One challenge that is only partially addressed by ENCORE concerns the preservation of the full computing environment. This environment is defined by (interdependencies of) the operating system, software tools, versions and dependencies, programming language libraries, etc. It is very important that the computing environment is preserved as much as possible.

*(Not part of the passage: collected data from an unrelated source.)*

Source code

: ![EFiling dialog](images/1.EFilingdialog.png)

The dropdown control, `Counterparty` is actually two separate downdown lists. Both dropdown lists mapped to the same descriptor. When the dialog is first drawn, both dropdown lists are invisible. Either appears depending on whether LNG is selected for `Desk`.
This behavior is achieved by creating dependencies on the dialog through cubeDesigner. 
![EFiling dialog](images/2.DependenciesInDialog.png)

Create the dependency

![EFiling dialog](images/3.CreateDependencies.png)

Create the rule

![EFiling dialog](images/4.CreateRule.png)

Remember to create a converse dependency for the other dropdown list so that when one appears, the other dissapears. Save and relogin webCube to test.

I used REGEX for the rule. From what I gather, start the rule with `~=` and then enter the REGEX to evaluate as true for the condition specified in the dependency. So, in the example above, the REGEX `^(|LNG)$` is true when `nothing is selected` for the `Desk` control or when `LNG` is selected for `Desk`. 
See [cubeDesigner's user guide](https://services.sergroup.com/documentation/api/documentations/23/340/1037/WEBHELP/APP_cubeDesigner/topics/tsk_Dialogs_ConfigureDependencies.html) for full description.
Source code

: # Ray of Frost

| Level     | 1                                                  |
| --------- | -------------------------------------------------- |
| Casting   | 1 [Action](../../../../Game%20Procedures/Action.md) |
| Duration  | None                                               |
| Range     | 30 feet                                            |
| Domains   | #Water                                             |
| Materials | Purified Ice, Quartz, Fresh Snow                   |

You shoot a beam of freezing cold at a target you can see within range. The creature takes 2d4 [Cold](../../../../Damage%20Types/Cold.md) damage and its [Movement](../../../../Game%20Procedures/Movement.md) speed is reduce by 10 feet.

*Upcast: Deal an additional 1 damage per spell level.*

One approach is proposed by Gruning and co-workers (Gruning, 2018). The proposed a software stack of interconnected technologies to preserve the computing environment (Figure 1). This stack comprises

Conda to manage software packages and dependencies (https://docs.conda.io/en/latest/). Conda provides a virtual execution environment. With conda you can manage R packages but renv is good alternative (https://rstudio.github.io/renv/index.html).
Containers such as Docker (https://www.docker.com/) or Singularity (https://docs.sylabs.io/guides/3.5/user-guide/introduction.html) to provide an isolated environment for the software. That is, a container has no knowledge of the operating system and contains everything required to run the software.
Virtual Machines (VM) for hardware virtualization to achieve complete isolation and reproducibility. Virtualization can be achieved via (commercial) clouds or, on a local computer, using for example Workstation Player from VMware (https://www.vmware.com/) or VirtualBox from Oracle (https://www.virtualbox.org/)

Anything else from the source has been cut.